Heap or clustered, What to do ...

  • My question is about indexing strategy for the following scenario:

    I have a table where we cannot use the typical int identity primary key column. The table can have millions of rows. Data for this table is generated by client applications that are off-line, so we used the following strategy to create our keys for the TransNo bigint column:

    XXXXXXXXXXXYYYZZZ

    XXXXXXXXXXX is an incrementing value tracked locally at the client applications

    YYY is the SalesPointId 000 to 999

    ZZZ is the SiteId 000-999

    This way we can generate keys off-line, and there aren't any primary key violations during the consolidation process when the data from the clients is merged together into the main database. Note - the client databases are old-school .dbf files, so we can't use a distributed (ranged) identity column strategy.

    I have read that placing a clustered index on this column is bad since the data is not inserted in an "ever increasing" manner (5077001 can come in before 4012001, for instance). I have also read that since clustered indexes physically reorganize the data on disk in this heavily inserted table, we would likely see performance problems as the disk system tries to keep up with SQL Server's demand.

    What we have done before (from former research - perhaps faulty research) was to create a bogus column that is an int identity, and create a clustered index on that column. It wasn't used for anything - no foreign keys, no lookups based on this value - but we put it there because we read that every table should have a clustered index.

    I recently read that having a clustered index might actually cause a performance problem - because the Row Locator is kept with the clustered index - so a lookup on our meaningful key would then have to look in the clustered index to get the Row Locator, and then it would go to the row. If there was no clustered index, then it would use the internal RowLocater and skip the extra lookup - and actually be faster (Simple Talk Link[/url])
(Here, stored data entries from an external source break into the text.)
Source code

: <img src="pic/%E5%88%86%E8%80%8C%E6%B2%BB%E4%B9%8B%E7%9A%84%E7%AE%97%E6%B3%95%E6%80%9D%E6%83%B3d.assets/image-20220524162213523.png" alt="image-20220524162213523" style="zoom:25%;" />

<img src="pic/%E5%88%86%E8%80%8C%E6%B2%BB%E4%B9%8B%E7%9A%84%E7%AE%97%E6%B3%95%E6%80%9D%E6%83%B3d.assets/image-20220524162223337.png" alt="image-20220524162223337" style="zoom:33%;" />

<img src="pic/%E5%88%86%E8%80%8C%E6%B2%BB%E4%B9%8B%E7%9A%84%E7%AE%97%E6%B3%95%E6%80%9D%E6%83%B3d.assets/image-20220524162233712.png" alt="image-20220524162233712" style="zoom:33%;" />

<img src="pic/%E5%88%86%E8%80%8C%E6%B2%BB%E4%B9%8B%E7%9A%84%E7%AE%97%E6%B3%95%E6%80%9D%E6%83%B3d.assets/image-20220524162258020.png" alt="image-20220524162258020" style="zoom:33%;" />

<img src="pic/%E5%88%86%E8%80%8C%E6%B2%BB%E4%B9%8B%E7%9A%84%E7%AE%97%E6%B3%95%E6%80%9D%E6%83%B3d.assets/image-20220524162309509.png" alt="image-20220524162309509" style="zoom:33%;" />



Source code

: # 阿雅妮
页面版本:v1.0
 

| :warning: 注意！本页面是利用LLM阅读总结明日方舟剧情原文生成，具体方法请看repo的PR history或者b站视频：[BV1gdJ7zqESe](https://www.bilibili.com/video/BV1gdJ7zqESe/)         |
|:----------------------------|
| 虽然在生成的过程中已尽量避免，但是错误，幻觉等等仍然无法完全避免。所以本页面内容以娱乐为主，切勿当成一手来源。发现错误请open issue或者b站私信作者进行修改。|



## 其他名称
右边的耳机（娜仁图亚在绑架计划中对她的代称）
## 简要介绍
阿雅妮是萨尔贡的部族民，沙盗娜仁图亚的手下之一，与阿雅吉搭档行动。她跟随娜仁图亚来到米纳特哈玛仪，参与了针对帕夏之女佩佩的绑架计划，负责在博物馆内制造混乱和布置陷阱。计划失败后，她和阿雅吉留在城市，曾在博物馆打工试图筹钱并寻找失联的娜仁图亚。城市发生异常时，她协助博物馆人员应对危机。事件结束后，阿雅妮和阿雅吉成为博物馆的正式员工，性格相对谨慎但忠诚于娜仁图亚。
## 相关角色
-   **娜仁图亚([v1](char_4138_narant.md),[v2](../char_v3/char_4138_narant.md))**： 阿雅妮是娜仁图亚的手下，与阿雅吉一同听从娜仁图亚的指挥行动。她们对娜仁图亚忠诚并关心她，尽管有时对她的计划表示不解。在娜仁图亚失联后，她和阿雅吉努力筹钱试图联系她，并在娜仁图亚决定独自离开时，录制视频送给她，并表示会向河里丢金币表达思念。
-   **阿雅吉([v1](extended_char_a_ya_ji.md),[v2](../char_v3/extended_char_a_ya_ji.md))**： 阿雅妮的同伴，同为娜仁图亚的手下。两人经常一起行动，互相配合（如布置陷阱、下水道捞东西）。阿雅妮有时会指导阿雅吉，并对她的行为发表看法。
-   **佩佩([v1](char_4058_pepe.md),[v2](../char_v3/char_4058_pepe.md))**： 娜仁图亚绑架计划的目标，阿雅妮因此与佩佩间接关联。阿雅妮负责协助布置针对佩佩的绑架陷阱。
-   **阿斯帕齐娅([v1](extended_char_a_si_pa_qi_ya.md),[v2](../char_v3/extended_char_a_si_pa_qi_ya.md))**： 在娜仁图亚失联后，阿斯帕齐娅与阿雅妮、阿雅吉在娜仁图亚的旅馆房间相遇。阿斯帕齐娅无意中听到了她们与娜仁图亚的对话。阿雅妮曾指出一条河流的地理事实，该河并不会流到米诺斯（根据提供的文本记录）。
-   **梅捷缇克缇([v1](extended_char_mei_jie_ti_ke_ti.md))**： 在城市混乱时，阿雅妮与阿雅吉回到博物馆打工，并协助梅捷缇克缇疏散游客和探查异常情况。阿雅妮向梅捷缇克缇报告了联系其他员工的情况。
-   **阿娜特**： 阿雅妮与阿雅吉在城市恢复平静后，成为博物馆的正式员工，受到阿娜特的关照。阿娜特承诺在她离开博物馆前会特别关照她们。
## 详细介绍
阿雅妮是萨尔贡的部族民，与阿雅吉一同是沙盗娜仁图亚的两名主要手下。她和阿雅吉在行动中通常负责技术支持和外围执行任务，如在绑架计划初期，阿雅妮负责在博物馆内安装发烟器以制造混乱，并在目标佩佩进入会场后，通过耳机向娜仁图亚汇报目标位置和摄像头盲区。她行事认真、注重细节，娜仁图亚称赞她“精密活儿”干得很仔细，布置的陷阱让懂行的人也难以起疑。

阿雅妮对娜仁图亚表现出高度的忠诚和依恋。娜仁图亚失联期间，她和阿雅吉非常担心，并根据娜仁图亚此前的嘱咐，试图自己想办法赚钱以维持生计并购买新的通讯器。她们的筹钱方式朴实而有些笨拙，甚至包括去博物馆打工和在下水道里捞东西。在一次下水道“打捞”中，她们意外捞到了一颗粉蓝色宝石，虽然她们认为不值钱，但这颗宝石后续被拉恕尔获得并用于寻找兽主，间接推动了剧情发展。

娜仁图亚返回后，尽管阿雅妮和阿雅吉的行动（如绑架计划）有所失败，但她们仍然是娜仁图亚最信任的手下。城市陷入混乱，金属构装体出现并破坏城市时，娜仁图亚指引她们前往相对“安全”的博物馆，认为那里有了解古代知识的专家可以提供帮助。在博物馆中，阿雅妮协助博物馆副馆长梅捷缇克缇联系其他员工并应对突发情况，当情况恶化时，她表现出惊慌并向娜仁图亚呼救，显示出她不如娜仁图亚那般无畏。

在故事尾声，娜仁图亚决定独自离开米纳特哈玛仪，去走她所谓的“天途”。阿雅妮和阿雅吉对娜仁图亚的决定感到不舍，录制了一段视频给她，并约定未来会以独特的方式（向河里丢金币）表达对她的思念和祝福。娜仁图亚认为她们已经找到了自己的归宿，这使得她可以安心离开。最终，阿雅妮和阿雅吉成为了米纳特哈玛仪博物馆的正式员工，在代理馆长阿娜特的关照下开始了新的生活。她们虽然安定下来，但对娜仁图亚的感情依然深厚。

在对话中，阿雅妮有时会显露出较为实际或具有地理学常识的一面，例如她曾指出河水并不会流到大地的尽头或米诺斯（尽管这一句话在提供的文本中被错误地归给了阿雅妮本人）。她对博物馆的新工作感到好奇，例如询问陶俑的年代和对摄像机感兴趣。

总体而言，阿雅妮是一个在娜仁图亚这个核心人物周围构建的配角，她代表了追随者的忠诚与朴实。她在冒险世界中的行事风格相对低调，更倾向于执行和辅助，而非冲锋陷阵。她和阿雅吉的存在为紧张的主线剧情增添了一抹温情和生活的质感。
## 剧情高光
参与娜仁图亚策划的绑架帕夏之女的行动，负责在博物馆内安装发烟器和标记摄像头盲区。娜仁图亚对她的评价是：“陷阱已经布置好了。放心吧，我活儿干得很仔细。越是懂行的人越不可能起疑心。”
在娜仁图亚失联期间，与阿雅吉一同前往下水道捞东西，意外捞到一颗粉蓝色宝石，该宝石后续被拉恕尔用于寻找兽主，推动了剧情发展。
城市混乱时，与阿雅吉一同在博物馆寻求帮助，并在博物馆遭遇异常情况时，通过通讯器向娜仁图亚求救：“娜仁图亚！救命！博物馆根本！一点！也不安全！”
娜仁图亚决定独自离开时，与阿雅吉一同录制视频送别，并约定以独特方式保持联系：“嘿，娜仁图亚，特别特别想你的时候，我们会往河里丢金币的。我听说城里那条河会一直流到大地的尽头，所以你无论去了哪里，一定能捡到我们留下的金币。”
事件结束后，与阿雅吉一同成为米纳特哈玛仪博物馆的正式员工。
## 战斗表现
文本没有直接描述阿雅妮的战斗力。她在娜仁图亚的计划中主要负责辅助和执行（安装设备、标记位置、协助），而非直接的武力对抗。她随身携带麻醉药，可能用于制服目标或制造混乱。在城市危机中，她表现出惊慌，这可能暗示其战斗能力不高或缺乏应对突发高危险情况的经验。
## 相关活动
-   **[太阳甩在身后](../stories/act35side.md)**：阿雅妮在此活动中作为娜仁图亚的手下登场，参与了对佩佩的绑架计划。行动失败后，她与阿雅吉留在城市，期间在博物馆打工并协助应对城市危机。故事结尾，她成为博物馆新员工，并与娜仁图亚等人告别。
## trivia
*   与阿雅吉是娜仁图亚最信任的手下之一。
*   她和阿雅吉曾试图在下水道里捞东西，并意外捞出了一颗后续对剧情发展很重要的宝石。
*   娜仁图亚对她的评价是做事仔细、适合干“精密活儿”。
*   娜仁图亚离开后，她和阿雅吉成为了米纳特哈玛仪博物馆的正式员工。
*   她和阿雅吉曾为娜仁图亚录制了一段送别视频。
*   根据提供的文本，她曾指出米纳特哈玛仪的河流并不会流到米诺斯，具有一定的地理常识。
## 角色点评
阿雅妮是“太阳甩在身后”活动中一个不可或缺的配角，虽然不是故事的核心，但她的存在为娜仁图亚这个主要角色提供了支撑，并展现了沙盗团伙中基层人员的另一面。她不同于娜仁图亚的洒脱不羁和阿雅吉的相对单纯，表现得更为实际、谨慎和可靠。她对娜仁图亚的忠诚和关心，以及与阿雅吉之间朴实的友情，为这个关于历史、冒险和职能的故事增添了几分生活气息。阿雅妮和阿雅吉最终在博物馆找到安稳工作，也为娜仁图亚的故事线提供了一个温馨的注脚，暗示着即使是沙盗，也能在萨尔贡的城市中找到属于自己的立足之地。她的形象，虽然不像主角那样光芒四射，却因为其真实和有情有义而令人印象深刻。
    I also understand that tables without clustered indexes (heaps) are more prone to fragmentation and can't be physically reordered, as there is no clustered index. Though, I'm not sure how important that is.

    So - should I make our TransNo column a primary key (but not a clustered index)? Should I put in the unused int identity column and put a clustered index on that? Should I just make it a clustered primary key and suffer with the IO issues?

    I'm anxious to hear what you think. Thanks in advance for you thoughts.

    - Sean

  • SeanNerd (11/13/2014)


    My question is about indexing strategy for the following scenario:

    I have a table where we cannot use the typical int identity primary key column. The table can have millions of rows.

    use bigint

    Data for this table is generated by client applications that are off-line, so we used the following strategy to create our keys for the TransNo bigint column:

    XXXXXXXXXXXYYYZZZ

    XXXXXXXXXXX is an incrementing value tracked locally at the client applications

    YYY is the SalesPointId 000 to 999

    ZZZ is the SiteId 000-999

    consider using a sequence object instead of identity

    This way we can generate keys off-line, and there aren't any primary key violations during the consolidation process when the data from the clients is merged together into the main database. Note - the client databases are old-school .dbf files, so we can't use a distributed (ranged) identity column strategy.

    I have read that placing a clustered index on this column is bad since the data is not inserted in an "ever increasing" manner (5077001 can come in before 4012001, for instance). I have also read that since clustered indexes physically reorganize the data on disk in this heavily inserted table, we would likely see performance problems as the disk system tries to keep up with SQL Server's demand.

    the reorg happens when you create the index or rebuild it during maintenance, not continuously

    What we have done before (from former research - perhaps faulty research) was to create a bogus column that is an int identity, and create a clustered index on that column. It wasn't used for anything - no foreign keys, no lookups based on this value - but we put it there because we read that every table should have a clustered index.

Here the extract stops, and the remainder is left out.